Entries provided:
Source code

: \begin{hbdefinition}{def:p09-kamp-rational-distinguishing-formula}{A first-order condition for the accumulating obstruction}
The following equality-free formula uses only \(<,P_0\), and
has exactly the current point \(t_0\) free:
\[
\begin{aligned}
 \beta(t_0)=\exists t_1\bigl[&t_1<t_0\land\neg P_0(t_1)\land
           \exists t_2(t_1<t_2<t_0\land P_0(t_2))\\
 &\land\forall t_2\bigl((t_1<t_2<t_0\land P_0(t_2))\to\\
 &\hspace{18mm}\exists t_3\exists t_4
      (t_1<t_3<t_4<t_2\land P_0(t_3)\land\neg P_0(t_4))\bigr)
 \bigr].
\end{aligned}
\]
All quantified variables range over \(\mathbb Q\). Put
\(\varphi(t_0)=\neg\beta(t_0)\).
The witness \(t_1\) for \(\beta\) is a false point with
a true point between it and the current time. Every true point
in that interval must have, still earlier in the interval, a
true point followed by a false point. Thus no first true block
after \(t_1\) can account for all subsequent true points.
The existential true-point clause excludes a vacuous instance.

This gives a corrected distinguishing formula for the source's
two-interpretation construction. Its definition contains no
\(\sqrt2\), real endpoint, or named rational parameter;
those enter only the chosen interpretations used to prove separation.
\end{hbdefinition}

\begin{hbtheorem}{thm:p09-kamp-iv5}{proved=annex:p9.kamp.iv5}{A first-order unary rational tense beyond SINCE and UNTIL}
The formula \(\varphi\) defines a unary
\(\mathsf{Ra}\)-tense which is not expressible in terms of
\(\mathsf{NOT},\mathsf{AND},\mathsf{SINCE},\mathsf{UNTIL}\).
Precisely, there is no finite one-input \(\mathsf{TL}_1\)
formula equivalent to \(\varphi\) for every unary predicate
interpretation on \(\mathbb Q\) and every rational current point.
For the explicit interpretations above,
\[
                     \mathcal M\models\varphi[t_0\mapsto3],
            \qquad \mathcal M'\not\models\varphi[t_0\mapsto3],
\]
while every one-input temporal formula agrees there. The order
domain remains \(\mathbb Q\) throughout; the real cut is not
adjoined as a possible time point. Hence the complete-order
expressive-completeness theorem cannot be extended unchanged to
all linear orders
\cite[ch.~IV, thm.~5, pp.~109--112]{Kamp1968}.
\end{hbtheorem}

Exercise brief:
All entries above are to be transcribed verbatim.

The completed task:
Source code

: \begin{hbdefinition}{def:p09-kamp-rational-distinguishing-formula}{A first-order condition for the accumulating obstruction}
The following equality-free formula uses only \(<,P_0\), and
has exactly the current point \(t_0\) free:
\[
\begin{aligned}
 \beta(t_0)=\exists t_1\bigl[&t_1<t_0\land\neg P_0(t_1)\land
           \exists t_2(t_1<t_2<t_0\land P_0(t_2))\\
 &\land\forall t_2\bigl((t_1<t_2<t_0\land P_0(t_2))\to\\
 &\hspace{18mm}\exists t_3\exists t_4
      (t_1<t_3<t_4<t_2\land P_0(t_3)\land\neg P_0(t_4))\bigr)
 \bigr].
\end{aligned}
\]
All quantified variables range over \(\mathbb Q\). Put
\(\varphi(t_0)=\neg\beta(t_0)\).
The witness \(t_1\) for \(\beta\) is a false point with
a true point between it and the current time. Every true point
in that interval must have, still earlier in the interval, a
true point followed by a false point. Thus no first true block
after \(t_1\) can account for all subsequent true points.
The existential true-point clause excludes a vacuous instance.

This gives a corrected distinguishing formula for the source's
two-interpretation construction. Its definition contains no
\(\sqrt2\), real endpoint, or named rational parameter;
those enter only the chosen interpretations used to prove separation.
\end{hbdefinition}

\begin{hbtheorem}{thm:p09-kamp-iv5}{proved=annex:p9.kamp.iv5}{A first-order unary rational tense beyond SINCE and UNTIL}
The formula \(\varphi\) defines a unary
\(\mathsf{Ra}\)-tense which is not expressible in terms of
\(\mathsf{NOT},\mathsf{AND},\mathsf{SINCE},\mathsf{UNTIL}\).
Precisely, there is no finite one-input \(\mathsf{TL}_1\)
formula equivalent to \(\varphi\) for every unary predicate
interpretation on \(\mathbb Q\) and every rational current point.
For the explicit interpretations above,
\[
                     \mathcal M\models\varphi[t_0\mapsto3],
            \qquad \mathcal M'\not\models\varphi[t_0\mapsto3],
\]
while every one-input temporal formula agrees there. The order
domain remains \(\mathbb Q\) throughout; the real cut is not
adjoined as a possible time point. Hence the complete-order
expressive-completeness theorem cannot be extended unchanged to
all linear orders
\cite[ch.~IV, thm.~5, pp.~109--112]{Kamp1968}.
\end{hbtheorem}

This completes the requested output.